Free «Why Businesses Produce Financial Statements» Essay
Table of Contents
The practice of preparing financial reports is indispensable since it is necessary for the purposes of making management decisions. Decision making is important in every business undertaking. This would depend on the data and information available to support whatever deliberations are taken. Therefore, there is a need to maintain records (Berezin 20). An accounting system, on the other hand, is a set of methods of accounting. Accounting systems contain procedures and measures established with an aim to collect and maintain financial data for management decisions. Reasons for maintaining such a system include easy retrieval of information, when required. Additionally, another reason why financial accounting is important is that it can be used as a future reference, evidence, or proof in case of a need for confirmation of some transaction. It is also important to keep the system since it is useful in computing cash flows within the organization or another business enterprise. This is important since the concept of time value of money must be considered.

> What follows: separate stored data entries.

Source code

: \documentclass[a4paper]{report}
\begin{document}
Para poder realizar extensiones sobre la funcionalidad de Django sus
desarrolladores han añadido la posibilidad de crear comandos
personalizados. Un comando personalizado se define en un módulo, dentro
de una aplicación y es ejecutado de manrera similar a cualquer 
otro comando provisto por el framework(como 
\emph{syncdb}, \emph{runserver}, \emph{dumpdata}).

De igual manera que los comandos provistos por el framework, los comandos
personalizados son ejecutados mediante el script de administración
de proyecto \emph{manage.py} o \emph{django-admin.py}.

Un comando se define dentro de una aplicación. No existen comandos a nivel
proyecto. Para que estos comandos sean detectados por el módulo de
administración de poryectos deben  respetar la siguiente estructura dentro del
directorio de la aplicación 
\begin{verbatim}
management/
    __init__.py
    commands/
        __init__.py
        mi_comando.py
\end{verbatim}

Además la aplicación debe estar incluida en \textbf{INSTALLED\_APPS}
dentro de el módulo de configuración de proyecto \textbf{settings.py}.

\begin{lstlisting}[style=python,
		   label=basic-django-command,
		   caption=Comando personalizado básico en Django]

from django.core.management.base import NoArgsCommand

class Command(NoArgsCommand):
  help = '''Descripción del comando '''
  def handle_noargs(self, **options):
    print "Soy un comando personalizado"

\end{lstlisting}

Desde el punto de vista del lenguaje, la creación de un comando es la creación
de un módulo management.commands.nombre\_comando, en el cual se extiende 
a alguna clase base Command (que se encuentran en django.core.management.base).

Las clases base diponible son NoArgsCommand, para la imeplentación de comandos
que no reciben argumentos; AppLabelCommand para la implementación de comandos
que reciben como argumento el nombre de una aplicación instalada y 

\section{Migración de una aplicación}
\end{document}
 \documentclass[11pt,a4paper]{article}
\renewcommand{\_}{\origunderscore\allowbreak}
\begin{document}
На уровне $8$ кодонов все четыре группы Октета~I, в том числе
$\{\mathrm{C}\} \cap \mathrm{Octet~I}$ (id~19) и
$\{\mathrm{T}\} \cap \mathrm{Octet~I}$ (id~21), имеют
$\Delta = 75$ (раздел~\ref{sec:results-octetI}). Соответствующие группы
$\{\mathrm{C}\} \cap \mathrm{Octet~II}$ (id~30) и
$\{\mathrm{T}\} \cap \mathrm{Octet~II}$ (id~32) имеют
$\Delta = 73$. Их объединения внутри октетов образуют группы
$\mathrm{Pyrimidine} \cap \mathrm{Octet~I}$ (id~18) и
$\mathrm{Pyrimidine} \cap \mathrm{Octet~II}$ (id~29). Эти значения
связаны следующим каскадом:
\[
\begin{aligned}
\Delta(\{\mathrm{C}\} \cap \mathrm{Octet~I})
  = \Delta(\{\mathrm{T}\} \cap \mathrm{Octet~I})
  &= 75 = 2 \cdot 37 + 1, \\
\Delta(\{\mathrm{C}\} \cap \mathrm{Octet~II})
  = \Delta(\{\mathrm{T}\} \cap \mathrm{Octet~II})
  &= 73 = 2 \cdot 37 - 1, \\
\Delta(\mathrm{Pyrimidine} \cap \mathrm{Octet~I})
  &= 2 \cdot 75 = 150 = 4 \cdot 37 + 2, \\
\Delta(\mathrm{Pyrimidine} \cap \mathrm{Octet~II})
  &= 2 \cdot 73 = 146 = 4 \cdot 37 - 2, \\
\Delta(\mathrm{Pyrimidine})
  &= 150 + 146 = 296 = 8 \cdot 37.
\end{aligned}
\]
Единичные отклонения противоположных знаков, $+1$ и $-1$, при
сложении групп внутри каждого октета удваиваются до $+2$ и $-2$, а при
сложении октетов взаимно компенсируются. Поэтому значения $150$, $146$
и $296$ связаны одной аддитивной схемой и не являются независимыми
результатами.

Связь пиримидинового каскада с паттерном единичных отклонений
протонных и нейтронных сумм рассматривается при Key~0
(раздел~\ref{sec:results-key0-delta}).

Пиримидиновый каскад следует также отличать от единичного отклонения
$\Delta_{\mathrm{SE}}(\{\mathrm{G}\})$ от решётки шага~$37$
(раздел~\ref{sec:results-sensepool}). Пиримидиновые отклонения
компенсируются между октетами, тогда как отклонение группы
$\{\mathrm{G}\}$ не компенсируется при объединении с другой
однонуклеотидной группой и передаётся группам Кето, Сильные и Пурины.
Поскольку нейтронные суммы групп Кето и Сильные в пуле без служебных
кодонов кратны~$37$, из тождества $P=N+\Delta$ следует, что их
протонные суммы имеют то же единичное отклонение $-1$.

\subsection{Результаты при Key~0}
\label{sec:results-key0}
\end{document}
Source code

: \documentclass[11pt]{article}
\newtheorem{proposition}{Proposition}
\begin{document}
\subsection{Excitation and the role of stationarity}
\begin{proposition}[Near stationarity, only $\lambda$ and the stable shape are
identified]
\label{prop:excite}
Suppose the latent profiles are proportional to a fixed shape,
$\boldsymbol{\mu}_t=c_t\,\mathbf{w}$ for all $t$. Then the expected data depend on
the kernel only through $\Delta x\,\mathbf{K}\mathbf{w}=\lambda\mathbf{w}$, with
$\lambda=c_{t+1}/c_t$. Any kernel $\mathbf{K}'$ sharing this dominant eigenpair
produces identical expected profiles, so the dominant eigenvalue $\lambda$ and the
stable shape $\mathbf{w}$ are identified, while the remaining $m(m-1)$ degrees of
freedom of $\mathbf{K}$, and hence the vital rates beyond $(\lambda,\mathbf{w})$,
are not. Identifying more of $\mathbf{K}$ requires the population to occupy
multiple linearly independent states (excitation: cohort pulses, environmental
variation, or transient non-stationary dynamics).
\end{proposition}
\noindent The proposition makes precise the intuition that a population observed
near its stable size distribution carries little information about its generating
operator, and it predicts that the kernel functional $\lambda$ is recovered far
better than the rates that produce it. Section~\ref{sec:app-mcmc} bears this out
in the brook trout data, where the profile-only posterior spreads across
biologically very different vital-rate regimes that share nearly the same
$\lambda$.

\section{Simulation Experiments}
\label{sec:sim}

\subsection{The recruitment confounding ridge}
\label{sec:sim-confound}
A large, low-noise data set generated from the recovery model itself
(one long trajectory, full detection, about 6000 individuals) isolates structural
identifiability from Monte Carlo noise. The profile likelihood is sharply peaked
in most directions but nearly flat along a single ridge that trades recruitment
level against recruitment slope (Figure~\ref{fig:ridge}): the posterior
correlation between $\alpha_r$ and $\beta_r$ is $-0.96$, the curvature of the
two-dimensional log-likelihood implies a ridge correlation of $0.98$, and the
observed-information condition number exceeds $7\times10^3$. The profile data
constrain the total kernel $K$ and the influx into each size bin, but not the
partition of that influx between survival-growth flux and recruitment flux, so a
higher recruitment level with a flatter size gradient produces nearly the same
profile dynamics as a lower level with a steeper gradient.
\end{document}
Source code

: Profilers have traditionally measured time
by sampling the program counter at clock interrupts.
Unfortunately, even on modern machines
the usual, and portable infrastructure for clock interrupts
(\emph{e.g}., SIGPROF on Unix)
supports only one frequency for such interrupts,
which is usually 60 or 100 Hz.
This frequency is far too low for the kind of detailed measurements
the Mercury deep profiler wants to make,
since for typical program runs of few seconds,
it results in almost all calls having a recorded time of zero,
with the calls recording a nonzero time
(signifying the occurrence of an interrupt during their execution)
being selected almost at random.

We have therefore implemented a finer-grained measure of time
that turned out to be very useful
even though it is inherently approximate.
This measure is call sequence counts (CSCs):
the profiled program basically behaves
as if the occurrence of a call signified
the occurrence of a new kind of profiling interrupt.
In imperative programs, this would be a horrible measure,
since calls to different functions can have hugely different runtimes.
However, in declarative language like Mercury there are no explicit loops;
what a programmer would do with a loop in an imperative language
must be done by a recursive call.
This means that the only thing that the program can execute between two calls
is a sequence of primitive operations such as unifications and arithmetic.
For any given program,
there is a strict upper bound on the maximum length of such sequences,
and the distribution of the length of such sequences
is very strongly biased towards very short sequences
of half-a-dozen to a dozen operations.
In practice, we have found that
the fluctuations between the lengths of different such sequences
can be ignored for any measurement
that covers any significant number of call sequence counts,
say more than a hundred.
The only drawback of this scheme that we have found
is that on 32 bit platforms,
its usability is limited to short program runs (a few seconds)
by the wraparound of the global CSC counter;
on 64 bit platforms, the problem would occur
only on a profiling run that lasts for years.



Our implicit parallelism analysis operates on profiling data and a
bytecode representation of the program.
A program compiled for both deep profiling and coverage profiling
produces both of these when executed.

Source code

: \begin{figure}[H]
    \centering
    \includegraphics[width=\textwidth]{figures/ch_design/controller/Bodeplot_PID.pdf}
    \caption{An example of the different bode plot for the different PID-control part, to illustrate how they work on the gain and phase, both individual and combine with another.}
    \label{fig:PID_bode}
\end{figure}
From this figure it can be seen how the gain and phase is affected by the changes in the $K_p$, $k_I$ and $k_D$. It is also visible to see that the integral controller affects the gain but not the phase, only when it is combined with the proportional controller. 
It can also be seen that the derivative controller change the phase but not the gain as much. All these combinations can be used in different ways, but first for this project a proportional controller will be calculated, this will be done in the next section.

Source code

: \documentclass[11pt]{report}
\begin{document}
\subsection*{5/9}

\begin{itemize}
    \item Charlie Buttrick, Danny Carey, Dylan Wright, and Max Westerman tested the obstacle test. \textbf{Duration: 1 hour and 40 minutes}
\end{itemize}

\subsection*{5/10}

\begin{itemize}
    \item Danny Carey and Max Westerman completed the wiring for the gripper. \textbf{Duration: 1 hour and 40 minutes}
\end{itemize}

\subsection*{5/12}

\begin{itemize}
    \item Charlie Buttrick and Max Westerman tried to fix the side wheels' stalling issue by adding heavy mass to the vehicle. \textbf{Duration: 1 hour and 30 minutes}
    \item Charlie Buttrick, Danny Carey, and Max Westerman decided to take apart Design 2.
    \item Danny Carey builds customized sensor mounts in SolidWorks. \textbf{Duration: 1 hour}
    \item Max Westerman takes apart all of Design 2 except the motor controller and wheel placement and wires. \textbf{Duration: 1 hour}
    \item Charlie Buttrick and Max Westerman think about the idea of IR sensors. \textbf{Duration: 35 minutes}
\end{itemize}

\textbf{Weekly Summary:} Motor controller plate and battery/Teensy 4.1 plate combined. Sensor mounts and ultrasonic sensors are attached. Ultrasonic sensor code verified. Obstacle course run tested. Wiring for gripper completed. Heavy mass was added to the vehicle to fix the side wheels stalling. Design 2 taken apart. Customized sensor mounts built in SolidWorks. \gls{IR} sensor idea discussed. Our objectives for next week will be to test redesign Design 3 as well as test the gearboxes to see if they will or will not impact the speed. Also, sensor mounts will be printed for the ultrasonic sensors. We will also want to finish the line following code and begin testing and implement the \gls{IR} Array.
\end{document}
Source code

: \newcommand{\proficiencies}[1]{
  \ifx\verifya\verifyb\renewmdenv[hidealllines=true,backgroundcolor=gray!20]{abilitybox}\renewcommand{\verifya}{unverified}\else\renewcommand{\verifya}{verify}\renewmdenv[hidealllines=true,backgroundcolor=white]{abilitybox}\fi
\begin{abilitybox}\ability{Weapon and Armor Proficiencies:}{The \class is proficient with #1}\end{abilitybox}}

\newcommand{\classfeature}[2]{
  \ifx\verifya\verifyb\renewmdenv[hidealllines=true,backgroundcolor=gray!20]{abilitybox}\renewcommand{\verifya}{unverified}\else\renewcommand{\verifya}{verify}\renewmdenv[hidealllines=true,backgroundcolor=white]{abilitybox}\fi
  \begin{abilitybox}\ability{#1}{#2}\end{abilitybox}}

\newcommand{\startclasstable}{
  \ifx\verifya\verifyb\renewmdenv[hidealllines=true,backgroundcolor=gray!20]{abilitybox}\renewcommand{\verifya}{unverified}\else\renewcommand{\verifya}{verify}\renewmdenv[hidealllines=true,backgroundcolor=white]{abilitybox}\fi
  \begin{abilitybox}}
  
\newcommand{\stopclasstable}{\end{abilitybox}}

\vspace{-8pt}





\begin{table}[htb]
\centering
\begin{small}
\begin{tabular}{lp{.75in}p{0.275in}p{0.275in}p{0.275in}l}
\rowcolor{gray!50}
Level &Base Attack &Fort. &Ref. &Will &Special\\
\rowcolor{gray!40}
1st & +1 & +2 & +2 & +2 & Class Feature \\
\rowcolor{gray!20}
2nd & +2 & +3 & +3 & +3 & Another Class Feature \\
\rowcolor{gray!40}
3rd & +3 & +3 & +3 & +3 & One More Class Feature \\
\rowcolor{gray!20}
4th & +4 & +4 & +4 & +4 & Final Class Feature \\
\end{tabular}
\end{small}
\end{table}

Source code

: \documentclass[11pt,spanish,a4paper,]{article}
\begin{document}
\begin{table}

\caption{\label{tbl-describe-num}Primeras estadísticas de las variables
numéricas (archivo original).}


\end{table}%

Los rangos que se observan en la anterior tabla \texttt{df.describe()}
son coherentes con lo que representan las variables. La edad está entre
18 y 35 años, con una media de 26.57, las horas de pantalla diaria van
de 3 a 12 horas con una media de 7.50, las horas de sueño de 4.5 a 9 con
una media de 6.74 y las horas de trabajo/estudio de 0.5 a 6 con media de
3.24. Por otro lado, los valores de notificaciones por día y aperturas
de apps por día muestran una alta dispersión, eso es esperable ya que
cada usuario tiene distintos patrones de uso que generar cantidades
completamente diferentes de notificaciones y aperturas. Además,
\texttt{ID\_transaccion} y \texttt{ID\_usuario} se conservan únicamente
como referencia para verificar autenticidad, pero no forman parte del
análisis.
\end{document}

Users of Financial Statements and Their Information Needs
Investors put their resources in various sectors. Consequently, they are the primary users of financial information. Governmental authorities are another important users of financial information. Authorities use this information for the purposes of taxation. It should be noted that management teams are also users of financial information. Management needs this information in making important business decisions. Financial statements typically reflect assets, liabilities, and stockholder equity. Assets have been defined as economic resources. They are tangible or intangible items that give value, which is maintained for a positive economic value. Simply defined as holdings that can be converted into cash, assets are mainly classified into tangible and intangible assets. Tangible assets are those that are physical in nature and include current and fixed assets. Fixed assets mainly last for one-year period. They consist of items such as land, buildings, and equipment. Current assets include inventory. They usually last for a period of less than one year before they are converted into cash. Intangible assets are resources and rights of interests that are of nonphysical nature such as patents, goodwill, and financial assets like bonds, stocks, and accounts receivable. This type of information is of value to management teams and investors.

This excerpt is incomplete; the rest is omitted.